Apologies for the long post. I am very new to pytorch. And really confused about crossentropy loss and nll loss in pytorch.
I am trying to use softmax on a sequence to sequence problem. I have targets of two types. First target has number of tokens of 13 and second one has 100. The model has two outputs and i am computing loss for each type and sum them. I have the model output shape [seq_length, number of tokens, embedding dim]
and output shape as [seq_length, number of tokens]
. For nll_loss i am using log softmax in output dimension 1 then passing output to loss function by transposing last two dimensions like [seq_length, number of tokens, embedding dim]

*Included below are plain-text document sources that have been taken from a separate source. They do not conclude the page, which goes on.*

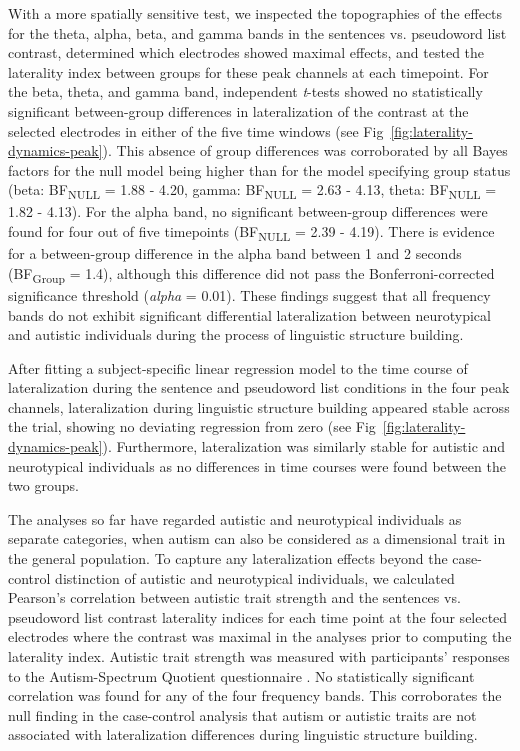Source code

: With a more spatially sensitive test, we inspected the topographies of the effects for the theta, alpha, beta, and gamma bands in the sentences vs. pseudoword list contrast, determined which electrodes showed maximal effects, and tested the laterality index between groups for these peak channels at each timepoint. For the beta, theta, and gamma band, independent \textit{t}-tests showed no statistically significant between-group differences in lateralization of the contrast at the selected electrodes in either of the five time windows (see Fig~\ref{fig:laterality-dynamics-peak}). This absence of group differences was corroborated by all Bayes factors for the null model being higher than for the model specifying group status (beta: BF\textsubscript{NULL} = 1.88 - 4.20, gamma: BF\textsubscript{NULL} = 2.63 - 4.13, theta: BF\textsubscript{NULL} = 1.82 - 4.13). For the alpha band, no significant between-group differences were found for four out of five timepoints (BF\textsubscript{NULL} = 2.39 - 4.19). There is evidence for a between-group difference in the alpha band between 1 and 2 seconds (BF\textsubscript{Group} = 1.4), although this difference did not pass the Bonferroni-corrected significance threshold (\textit{alpha}  = 0.01). These findings suggest that all frequency bands do not exhibit significant differential lateralization between neurotypical and autistic individuals during the process of linguistic structure building. 

After fitting a subject-specific linear regression model to the time course of lateralization during the sentence and pseudoword list conditions in the four peak channels, lateralization during linguistic structure building appeared stable across the trial, showing no deviating regression from zero (see Fig~\ref{fig:laterality-dynamics-peak}). Furthermore, lateralization was similarly stable for autistic and neurotypical individuals as no differences in time courses were found between the two groups. 

The analyses so far have regarded autistic and neurotypical individuals as separate categories, when autism can also be considered as a dimensional trait in the general population. To capture any lateralization effects beyond the case-control distinction of autistic and neurotypical individuals, we calculated Pearson's correlation between autistic trait strength and the sentences vs. pseudoword list contrast laterality indices for each time point at the four selected electrodes where the contrast was maximal in the analyses prior to computing the laterality index. Autistic trait strength was measured with participants' responses to the Autism-Spectrum Quotient questionnaire \citep[AQ;][]{baron-cohen2001AQ}. No statistically significant correlation was found for any of the four frequency bands. This corroborates the null finding in the case-control analysis that autism or autistic traits are not associated with lateralization differences during linguistic structure building. 

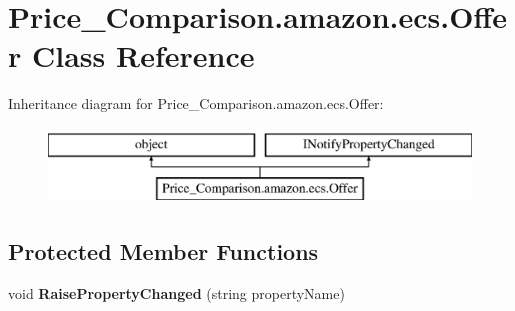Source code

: \hypertarget{class_price___comparison_1_1amazon_1_1ecs_1_1_offer}{\section{Price\-\_\-\-Comparison.\-amazon.\-ecs.\-Offer Class Reference}
\label{class_price___comparison_1_1amazon_1_1ecs_1_1_offer}
}


 


Inheritance diagram for Price\-\_\-\-Comparison.\-amazon.\-ecs.\-Offer\-:\begin{figure}[H]
\begin{center}
\leavevmode
\includegraphics[height=2.000000cm]{class_price___comparison_1_1amazon_1_1ecs_1_1_offer}
\end{center}
\end{figure}
\subsection*{Protected Member Functions}
\begin{DoxyCompactItemize}
\item 
\hypertarget{class_price___comparison_1_1amazon_1_1ecs_1_1_offer_a27d60365317410f4c6161f818170f500}{void {\bfseries Raise\-Property\-Changed} (string property\-Name)}\label{class_price___comparison_1_1amazon_1_1ecs_1_1_offer_a27d60365317410f4c6161f818170f500}

\end{DoxyCompactItemize}
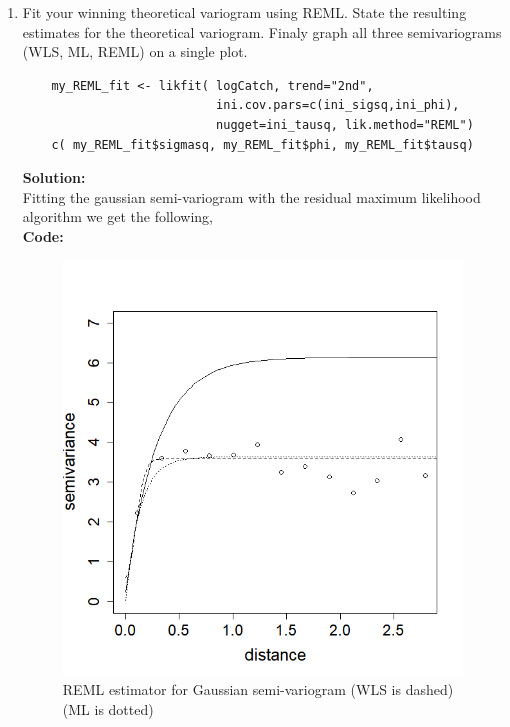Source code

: \documentclass[12pt]{article}
\makeatletter
\theoremstyle{homework}
\newenvironment{exercise}[1]
{\def\@currentlabel{#1}\exercisecore}
{\endexercisecore}
\newcommand{\localhead}[1]{\par\smallskip\noindent\textbf{#1}\nobreak\\}%
\newcommand\solution{\localhead{Solution:}}
\makeatother
\begin{document}
\begin{exercise}{4}
\begin{enumerate}
  \item Fit your winning theoretical variogram
  using REML.  State the resulting estimates for the theoretical variogram. Finaly graph all three semivariograms (WLS, ML, REML) on a single plot.
  \begin{verbatim}
    my_REML_fit <- likfit( logCatch, trend="2nd",
                           ini.cov.pars=c(ini_sigsq,ini_phi),
                           nugget=ini_tausq, lik.method="REML")
    c( my_REML_fit$sigmasq, my_REML_fit$phi, my_REML_fit$tausq)
  \end{verbatim}
  \solution  Fitting the gaussian semi-variogram with the residual maximum likelihood algorithm we get the following, \\
  \textbf{Code:}
  \begin{center}
  
  \end{center}
  \begin{figure}[H]
    \begin{center}
      \caption{REML estimator for Gaussian semi-variogram (WLS is dashed)(ML is dotted)}
    \includegraphics[width = .70\textwidth]{Rplot08.png}
    \end{center}
  \end{figure}
  

  \end{enumerate}
\end{exercise}
\vspace{1in}
\end{document}
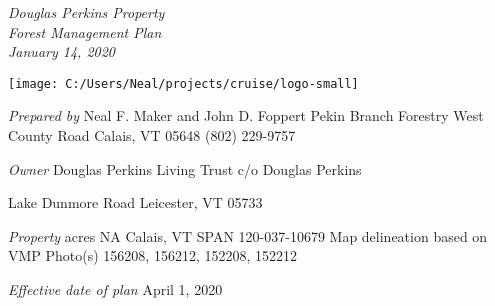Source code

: \documentclass[]{tufte-handout}
\date{}
\begin{document}
\thispagestyle{empty}

\LARGE \emph{Douglas Perkins Property}\\
\Large \emph{Forest Management Plan}\\
\Large \emph{January 14, 2020}

\begin{marginfigure}

{\centering \texttt{[image: C:/Users/Neal/projects/cruise/logo-small]} 

}

\end{marginfigure}

\normalsize 

\begin{marginfigure}
\noindent \textit{\large Prepared by} 
\newline\indent Neal F. Maker and John D. Foppert  
\newline\indent Pekin Branch Forestry  
\newline{} West County Road  
\newline\indent Calais, VT 05648  
\newline\indent (802) 229-9757  
\end{marginfigure}

\begin{marginfigure}
\noindent \textit{\large Owner}
\newline\indent Douglas Perkins Living Trust  
\newline\indent c/o Douglas Perkins

 Lake Dunmore Road
\newline\indent Leicester, VT 05733  
\end{marginfigure}

\begin{marginfigure}
\noindent \textit{\large Property}   
\newline{} acres NA   
\newline\indent Calais, VT  
\newline\indent SPAN 120-037-10679  
\newline\indent Map delineation based on VMP  
\newline\indent Photo(s) 156208, 156212, 152208, 152212  
\end{marginfigure}

\begin{marginfigure}
\noindent \textit{\large Effective date of plan}  
\newline\indent April 1, 2020  
\end{marginfigure}
\end{document}
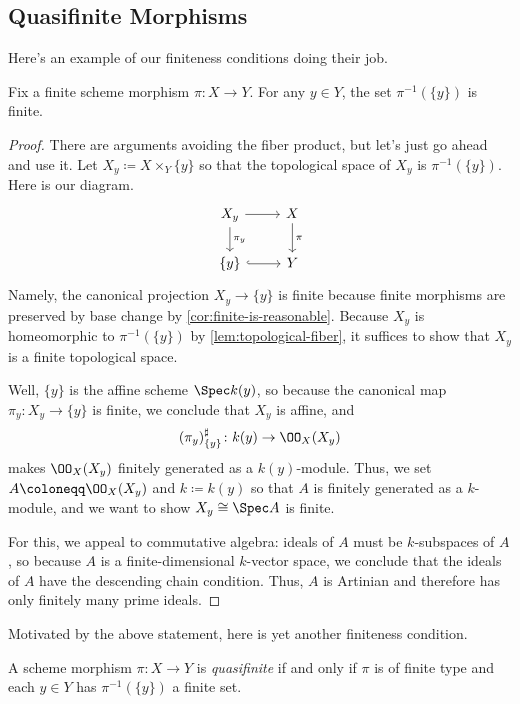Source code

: \documentclass[../notes.tex]{subfiles}
\begin{document}
\subsection{Quasifinite Morphisms}
Here's an example of our finiteness conditions doing their job.
\begin{lemma} \label{lem:finite-is-qf}
	Fix a finite scheme morphism $\pi\colon X\to Y$. For any $y\in Y$, the set $\pi^{-1}(\{y\})$ is finite.
\end{lemma}
\begin{proof}
	There are arguments avoiding the fiber product, but let's just go ahead and use it. Let $X_y\coloneqq X\times_Y\{y\}$ so that the topological space of $X_y$ is $\pi^{-1}(\{y\})$. Here is our diagram.
	\[\begin{tikzcd}
		{X_y} & X \\
		{\{y\}} & Y
		\arrow[from=1-1, to=1-2]
		\arrow["\pi", from=1-2, to=2-2]
		\arrow[hook, from=2-1, to=2-2]
		\arrow["{\pi_y}", from=1-1, to=2-1]
	\end{tikzcd}\]
	Namely, the canonical projection $X_y\to\{y\}$ is finite because finite morphisms are preserved by base change by \autoref{cor:finite-is-reasonable}. Because $X_y$ is homeomorphic to $\pi^{-1}(\{y\})$ by \autoref{lem:topological-fiber}, it suffices to show that $X_y$ is a finite topological space.

	Well, $\{y\}$ is the affine scheme $\Spec k(y)$, so because the canonical map $\pi_y\colon X_y\to\{y\}$ is finite, we conclude that $X_y$ is affine, and
	\[(\pi_y)^\sharp_{\{y\}}\colon k(y)\to\OO_X(X_y)\]
	makes $\OO_X(X_y)$ finitely generated as a $k(y)$-module. Thus, we set $A\coloneqq\OO_X(X_y)$ and $k\coloneqq k(y)$ so that $A$ is finitely generated as a $k$-module, and we want to show $X_y\cong\Spec A$ is finite.

	For this, we appeal to commutative algebra: ideals of $A$ must be $k$-subspaces of $A$, so because $A$ is a finite-dimensional $k$-vector space, we conclude that the ideals of $A$ have the descending chain condition. Thus, $A$ is Artinian and therefore has only finitely many prime ideals.
\end{proof}
Motivated by the above statement, here is yet another finiteness condition.
\begin{definition}[Quasifinite]
	A scheme morphism $\pi\colon X\to Y$ is \textit{quasifinite} if and only if $\pi$ is of finite type and each $y\in Y$ has $\pi^{-1}(\{y\})$ a finite set.
\end{definition}
\end{document}
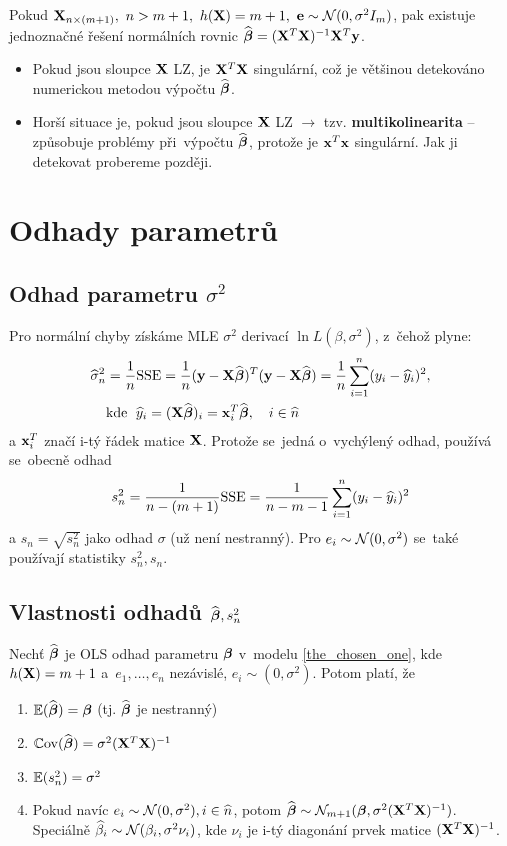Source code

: \begin{remark}
	Pokud $\mathbf{X}_{n\times(m+1)},~n>m+1,~h(\mathbf{X}) = m+1,~\mathbf{e}\sim\mathcal{N}(0,\sigma^2 I_m)$, pak existuje jednoznačné řešení normálních rovnic $\widehat{\boldsymbol{\beta}} = (\mathbf{X}^T\mathbf{X})^{-1}\mathbf{X}^T\mathbf{y}$.
\end{remark}
\begin{remark}
	\begin{itemize}
		\item Pokud jsou sloupce $\mathbf{X}$ LZ, je $\mathbf{X}^T\mathbf{X}$ singulární, což je většinou detekováno numerickou metodou výpočtu $\widehat{\boldsymbol{\beta}}$.
		\item Horší situace je, pokud jsou sloupce $\mathbf{X}$  LZ $\rightarrow$ tzv. \textbf{multikolinearita} -- způsobuje problémy při~výpočtu $\widehat{\boldsymbol{\beta}}$, protože je $\mathbf{x}^T\mathbf{x}$  singulární. Jak ji detekovat probereme později.
	\end{itemize}
\end{remark}

\section{Odhady parametrů}
\subsection{Odhad parametru $\sigma^2$ }
Pro normální chyby získáme MLE $\sigma^2$ derivací $\ln L(\beta, \sigma^2)$, z~čehož plyne:
\begin{align*}
	\widehat{\sigma}_n^2 & = \frac{1}{n} \mathrm{SSE} = \frac{1}{n}(\mathbf{y} - \mathbf{X} \widehat{\boldsymbol{\beta}})^T(\mathbf{y} - \mathbf{X} \widehat{\boldsymbol{\beta}}) = \frac{1}{n} \sum\limits_{i=1}^{n} (y_i - \widehat{y}_i)^2, \\
	& \text{kde \;} \widehat{y}_i = (\mathbf{X} \widehat{\boldsymbol{\beta}})_i = \mathbf{x}_i^T \widehat{\boldsymbol{\beta}}, \quad i\in\widehat{n} \\
\end{align*}
a $\mathbf{x}_i^T$ značí i-tý řádek matice $\mathbf{X}$. Protože se~jedná o~vychýlený odhad, používá se~obecně odhad
 $$
	s_n^2 = \frac{1}{n-(m+1)} \mathrm{SSE} = \frac{1}{n - m - 1} \sum\limits_{i=1}^{n} (y_i - \widehat{y}_i)^2
 $$
a $s_n = \sqrt{s_n^2}$ jako odhad $\sigma$ (už není nestranný).
Pro $e_i \sim \mathcal{N}(0,\sigma^2)$ se~také používají statistiky $s_n^2, s_n$.

\subsection{Vlastnosti odhadů $\widehat{\boldsymbol{\beta}}, s_n^2$ }
\begin{theorem}
	Nechť $\widehat{\boldsymbol{\beta}}$ je OLS odhad parametru $\boldsymbol{\beta}$ v~modelu \eqref{the_chosen_one}, kde $h(\mathbf{X}) = m+1$ a~$e_1,\dots, e_n$ nezávislé, $e_i \sim (0,\sigma^2)$. Potom platí, že
	\begin{enumerate}
		\item $\mathbb{E}(\widehat{\boldsymbol{\beta}}) = \boldsymbol{\beta}$ (tj. $\widehat{\boldsymbol{\beta}}$ je nestranný)
		\item $\mathbb{C}\mathrm{ov}(\widehat{\boldsymbol{\beta}}) = \sigma^2 (\mathbf{X}^T \mathbf{X})^{-1}$
		\item $\mathbb{E}(s_n^2) = \sigma^2$
		\item Pokud navíc $e_i \sim \mathcal{N}(0,\sigma^2), i\in\widehat{n} $, potom $\widehat{\boldsymbol{\beta}} \sim \mathcal{N}_{m+1}(\boldsymbol{\beta}, \sigma^2(\mathbf{X}^T \mathbf{X})^{-1})$. Speciálně $\widehat{\beta}_i \sim \mathcal{N}(\beta_i, \sigma^2 \nu_i)$, kde $\nu_i$ je i-tý diagonání prvek matice $(\mathbf{X}^T \mathbf{X})^{-1}$.
	\end{enumerate}
\end{theorem}

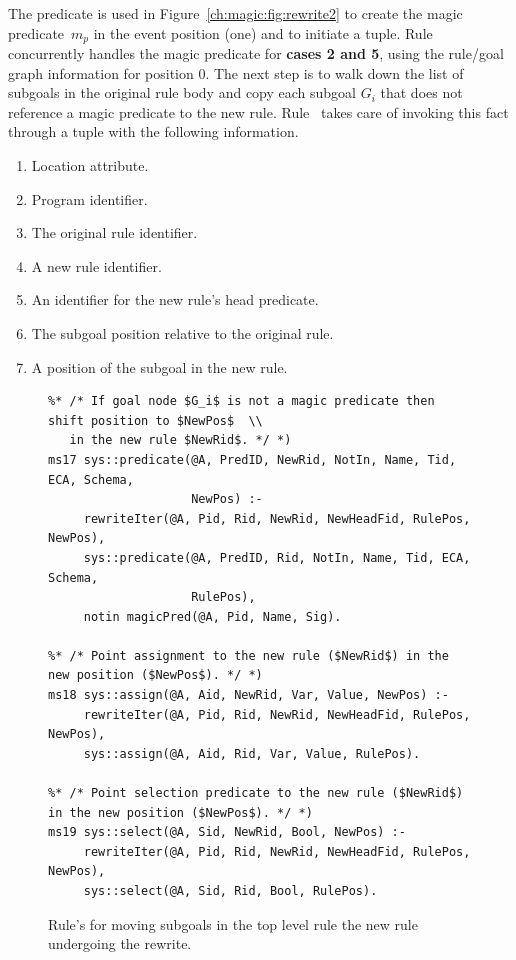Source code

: The  predicate is used in Figure~\ref{ch:magic:fig:rewrite2} to
create the magic predicate~$m_p$ in the event position (one) and to initiate a
 tuple.  Rule~ concurrently handles the magic
predicate for {\bf cases 2 and 5}, using the rule/goal graph information for 
position $0$.  The next step is to walk down the list of subgoals in the
original rule body and copy each subgoal $G_{i}$ that does not reference a
magic predicate to the new rule.  Rule~ takes care of
invoking this fact through a  tuple with the following information.  
\begin{enumerate} 
  \ssp
  \item Location attribute.  
  \item Program identifier.
  \item The original rule identifier.
  \item A new rule identifier.
  \item An identifier for the new rule's head predicate.
  \item The subgoal position relative to the original rule.
  \item A position of the subgoal in the new rule.
\end{enumerate}

\begin{figure}
\ssp
\centering
\begin{lstlisting}
%* /* If goal node $G_i$ is not a magic predicate then shift position to $NewPos$  \\
   in the new rule $NewRid$. */ *)
ms17 sys::predicate(@A, PredID, NewRid, NotIn, Name, Tid, ECA, Schema,
                    NewPos) :-
     rewriteIter(@A, Pid, Rid, NewRid, NewHeadFid, RulePos, NewPos), 
     sys::predicate(@A, PredID, Rid, NotIn, Name, Tid, ECA, Schema, 
                    RulePos), 
     notin magicPred(@A, Pid, Name, Sig). 
	
%* /* Point assignment to the new rule ($NewRid$) in the new position ($NewPos$). */ *)
ms18 sys::assign(@A, Aid, NewRid, Var, Value, NewPos) :-
     rewriteIter(@A, Pid, Rid, NewRid, NewHeadFid, RulePos, NewPos),
     sys::assign(@A, Aid, Rid, Var, Value, RulePos).
	
%* /* Point selection predicate to the new rule ($NewRid$) in the new position ($NewPos$). */ *)
ms19 sys::select(@A, Sid, NewRid, Bool, NewPos) :-
     rewriteIter(@A, Pid, Rid, NewRid, NewHeadFid, RulePos, NewPos),
     sys::select(@A, Sid, Rid, Bool, RulePos).
\end{lstlisting}
\caption{\label{ch:magic:fig:rewrite3} Rule's for moving subgoals in the top level rule
the new rule undergoing the rewrite. }
\end{figure}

. Also in crossentropy i am passing raw logits of shape [seq_length, number of tokens]
. But each case loss just fluctuates and does not decrease. What I am doing wrong here.
A short description of full process is as follows.
Inputs are a sequence of tuples like [(1,15), (2,27), (13,10)]
. First i one hot encoded each token in each tuple. Then embed them so that first elements of each tuple have shape [10, embed dim]
, then add the two tensors of each tuple to create one embedding for each tuple. finally stack these to create the input of shape [3, 110, embed dim]
And the two output logits have shape [3, 10, embedding dim]
and [3, 100, embedding dim]
. And if the target is ([2,27), (12,10), (5, 90)]
. They are onehot encoded separately so the target 1 has shape [3, 10]
and target shape is [3,100]'